DATA SHOWN START

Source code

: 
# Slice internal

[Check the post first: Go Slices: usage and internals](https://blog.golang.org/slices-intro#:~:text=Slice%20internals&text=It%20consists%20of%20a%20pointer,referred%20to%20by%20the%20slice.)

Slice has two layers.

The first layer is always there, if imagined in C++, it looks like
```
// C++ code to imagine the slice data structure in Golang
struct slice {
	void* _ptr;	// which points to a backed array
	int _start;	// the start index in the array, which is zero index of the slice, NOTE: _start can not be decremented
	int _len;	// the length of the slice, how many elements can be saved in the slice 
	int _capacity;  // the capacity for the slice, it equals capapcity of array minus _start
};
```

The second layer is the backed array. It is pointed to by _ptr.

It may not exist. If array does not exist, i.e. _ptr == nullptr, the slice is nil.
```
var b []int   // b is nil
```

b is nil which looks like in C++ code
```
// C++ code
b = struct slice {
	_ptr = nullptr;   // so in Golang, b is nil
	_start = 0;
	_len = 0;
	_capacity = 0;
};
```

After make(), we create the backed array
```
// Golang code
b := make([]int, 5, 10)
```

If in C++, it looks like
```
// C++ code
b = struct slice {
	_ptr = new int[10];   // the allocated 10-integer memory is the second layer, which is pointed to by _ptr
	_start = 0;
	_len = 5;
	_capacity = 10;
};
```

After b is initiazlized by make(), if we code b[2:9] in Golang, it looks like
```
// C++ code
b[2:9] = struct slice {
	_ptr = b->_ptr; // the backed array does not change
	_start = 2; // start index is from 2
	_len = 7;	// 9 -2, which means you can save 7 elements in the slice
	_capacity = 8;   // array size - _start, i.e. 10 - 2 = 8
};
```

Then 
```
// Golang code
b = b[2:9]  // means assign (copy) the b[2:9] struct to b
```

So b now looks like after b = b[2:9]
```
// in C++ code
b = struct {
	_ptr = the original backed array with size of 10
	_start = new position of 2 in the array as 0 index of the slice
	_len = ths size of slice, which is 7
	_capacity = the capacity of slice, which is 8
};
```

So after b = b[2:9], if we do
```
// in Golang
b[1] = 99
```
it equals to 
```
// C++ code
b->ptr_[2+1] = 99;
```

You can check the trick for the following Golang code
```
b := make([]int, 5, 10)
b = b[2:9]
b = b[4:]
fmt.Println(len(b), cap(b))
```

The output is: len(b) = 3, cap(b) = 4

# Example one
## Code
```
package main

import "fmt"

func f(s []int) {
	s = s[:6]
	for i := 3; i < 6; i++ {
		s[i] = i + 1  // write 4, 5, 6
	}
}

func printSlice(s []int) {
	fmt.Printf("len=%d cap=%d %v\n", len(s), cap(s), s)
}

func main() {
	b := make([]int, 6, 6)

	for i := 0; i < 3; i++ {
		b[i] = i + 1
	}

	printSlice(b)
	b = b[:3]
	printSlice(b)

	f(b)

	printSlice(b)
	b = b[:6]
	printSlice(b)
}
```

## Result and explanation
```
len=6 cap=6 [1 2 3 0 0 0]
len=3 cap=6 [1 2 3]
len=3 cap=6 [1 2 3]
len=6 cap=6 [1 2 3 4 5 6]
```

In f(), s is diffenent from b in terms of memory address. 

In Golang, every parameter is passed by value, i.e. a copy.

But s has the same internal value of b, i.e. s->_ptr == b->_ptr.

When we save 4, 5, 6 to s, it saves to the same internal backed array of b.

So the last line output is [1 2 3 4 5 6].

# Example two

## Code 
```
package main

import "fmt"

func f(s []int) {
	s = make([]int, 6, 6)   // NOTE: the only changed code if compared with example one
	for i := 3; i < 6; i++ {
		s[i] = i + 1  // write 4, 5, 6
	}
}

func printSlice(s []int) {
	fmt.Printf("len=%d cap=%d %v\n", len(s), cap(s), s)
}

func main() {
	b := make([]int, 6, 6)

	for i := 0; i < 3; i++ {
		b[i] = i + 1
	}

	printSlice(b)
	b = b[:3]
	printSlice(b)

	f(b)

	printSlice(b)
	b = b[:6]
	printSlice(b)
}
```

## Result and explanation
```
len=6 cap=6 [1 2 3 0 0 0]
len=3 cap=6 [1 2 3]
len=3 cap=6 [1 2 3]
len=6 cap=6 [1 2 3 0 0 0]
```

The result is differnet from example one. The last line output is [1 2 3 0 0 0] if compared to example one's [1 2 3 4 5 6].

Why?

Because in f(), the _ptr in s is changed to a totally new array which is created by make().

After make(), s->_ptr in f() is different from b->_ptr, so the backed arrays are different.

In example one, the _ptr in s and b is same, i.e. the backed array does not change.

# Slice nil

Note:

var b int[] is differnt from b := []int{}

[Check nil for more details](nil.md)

DATA SHOWN END

__WORK TO BE COMPLETED__: Check each line of the entries for "means" and copy those that have it.

__SOLUTION BELOW__:
	_len = 7;	// 9 -2, which means you can save 7 elements in the slice
b = b[2:9]  // means assign (copy) the b[2:9] struct to b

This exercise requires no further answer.